[Assignment]: Where in the records does the word "Deposit" appear? Copy each line that holds it.

#####

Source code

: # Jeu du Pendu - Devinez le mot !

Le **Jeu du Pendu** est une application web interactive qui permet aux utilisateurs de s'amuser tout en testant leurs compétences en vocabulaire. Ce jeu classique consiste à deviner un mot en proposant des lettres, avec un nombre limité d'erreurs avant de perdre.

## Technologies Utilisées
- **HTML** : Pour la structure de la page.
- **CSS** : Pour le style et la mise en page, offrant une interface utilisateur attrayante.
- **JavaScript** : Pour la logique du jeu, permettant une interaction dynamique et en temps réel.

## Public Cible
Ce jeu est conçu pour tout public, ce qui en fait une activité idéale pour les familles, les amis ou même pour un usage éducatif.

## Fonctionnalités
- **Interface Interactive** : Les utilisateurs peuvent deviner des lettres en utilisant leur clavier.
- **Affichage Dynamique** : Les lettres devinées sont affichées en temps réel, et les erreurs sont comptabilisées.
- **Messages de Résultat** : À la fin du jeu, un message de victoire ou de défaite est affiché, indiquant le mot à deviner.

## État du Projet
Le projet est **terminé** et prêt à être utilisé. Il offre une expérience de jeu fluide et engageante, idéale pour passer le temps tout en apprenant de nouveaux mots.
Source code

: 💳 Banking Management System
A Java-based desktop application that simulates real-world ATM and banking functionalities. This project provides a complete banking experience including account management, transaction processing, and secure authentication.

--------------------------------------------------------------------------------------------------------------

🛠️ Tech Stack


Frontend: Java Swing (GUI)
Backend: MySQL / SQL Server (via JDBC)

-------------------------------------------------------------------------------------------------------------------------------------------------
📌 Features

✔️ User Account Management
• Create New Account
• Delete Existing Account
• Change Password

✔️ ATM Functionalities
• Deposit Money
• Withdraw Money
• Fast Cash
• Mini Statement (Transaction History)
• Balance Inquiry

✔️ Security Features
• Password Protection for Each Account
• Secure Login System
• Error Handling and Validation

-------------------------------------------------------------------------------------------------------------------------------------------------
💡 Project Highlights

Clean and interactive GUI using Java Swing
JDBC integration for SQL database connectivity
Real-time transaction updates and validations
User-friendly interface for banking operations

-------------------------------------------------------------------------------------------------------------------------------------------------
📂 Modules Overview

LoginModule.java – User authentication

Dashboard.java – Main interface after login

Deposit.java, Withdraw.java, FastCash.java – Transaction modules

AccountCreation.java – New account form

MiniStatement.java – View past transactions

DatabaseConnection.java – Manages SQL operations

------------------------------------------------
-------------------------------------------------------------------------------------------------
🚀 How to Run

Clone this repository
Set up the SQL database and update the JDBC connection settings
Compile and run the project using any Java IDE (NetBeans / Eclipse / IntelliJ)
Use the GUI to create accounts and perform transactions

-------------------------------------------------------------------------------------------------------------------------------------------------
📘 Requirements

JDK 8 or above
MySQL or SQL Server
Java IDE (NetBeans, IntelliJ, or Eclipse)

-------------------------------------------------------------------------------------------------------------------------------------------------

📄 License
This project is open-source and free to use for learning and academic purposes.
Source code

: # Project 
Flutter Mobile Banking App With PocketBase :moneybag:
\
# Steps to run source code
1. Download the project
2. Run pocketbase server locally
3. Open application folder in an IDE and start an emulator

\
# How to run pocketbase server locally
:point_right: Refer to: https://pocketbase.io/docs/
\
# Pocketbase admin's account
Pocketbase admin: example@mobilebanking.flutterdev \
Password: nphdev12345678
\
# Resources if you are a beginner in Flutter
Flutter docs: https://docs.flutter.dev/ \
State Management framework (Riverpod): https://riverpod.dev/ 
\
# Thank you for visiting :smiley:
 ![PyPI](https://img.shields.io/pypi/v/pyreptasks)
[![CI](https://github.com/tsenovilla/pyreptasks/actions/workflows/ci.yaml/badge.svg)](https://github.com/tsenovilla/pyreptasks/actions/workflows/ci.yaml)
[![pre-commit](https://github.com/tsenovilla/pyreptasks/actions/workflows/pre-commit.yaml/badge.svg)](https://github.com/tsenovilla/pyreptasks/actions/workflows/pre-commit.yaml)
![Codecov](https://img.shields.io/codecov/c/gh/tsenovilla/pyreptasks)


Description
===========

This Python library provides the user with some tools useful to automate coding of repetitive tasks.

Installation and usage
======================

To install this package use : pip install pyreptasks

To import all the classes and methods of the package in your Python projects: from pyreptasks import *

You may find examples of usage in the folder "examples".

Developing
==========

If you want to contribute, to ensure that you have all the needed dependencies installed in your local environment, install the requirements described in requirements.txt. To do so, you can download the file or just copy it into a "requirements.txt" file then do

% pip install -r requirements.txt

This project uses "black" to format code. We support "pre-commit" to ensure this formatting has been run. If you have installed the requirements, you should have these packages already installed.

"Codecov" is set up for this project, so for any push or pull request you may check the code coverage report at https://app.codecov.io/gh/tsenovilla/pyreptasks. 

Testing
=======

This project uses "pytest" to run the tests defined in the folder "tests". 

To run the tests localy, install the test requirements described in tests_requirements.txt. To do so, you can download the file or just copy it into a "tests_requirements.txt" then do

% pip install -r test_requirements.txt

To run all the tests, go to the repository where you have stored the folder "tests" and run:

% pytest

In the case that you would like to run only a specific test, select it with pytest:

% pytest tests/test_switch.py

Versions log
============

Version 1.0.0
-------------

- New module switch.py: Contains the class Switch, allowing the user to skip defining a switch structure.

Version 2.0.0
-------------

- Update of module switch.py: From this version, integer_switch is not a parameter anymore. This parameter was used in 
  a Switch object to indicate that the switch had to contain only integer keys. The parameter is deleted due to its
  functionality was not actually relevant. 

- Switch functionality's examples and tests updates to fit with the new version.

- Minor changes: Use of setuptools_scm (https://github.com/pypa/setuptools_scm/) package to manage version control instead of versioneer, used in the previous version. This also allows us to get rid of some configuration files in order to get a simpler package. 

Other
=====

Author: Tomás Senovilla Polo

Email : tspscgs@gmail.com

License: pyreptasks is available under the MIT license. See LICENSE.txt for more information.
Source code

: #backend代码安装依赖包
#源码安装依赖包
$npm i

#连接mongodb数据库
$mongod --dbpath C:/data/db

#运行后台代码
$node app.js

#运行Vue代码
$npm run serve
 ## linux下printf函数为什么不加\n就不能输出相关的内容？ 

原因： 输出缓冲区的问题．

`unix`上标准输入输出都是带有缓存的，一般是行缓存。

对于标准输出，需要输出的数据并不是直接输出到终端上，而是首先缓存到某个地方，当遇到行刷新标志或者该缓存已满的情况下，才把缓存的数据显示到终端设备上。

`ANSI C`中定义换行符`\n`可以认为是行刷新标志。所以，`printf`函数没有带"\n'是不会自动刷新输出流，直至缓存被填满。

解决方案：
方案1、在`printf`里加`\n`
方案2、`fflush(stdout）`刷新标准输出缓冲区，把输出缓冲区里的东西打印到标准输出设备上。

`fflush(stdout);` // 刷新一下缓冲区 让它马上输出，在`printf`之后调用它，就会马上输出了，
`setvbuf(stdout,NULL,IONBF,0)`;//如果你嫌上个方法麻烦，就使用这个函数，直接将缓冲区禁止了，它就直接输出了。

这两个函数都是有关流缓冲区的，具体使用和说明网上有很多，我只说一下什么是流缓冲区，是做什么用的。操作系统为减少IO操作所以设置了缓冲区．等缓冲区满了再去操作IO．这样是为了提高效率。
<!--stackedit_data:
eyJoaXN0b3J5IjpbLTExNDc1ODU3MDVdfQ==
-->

#####

[Answer]:
• Deposit Money
Deposit.java, Withdraw.java, FastCash.java – Transaction modules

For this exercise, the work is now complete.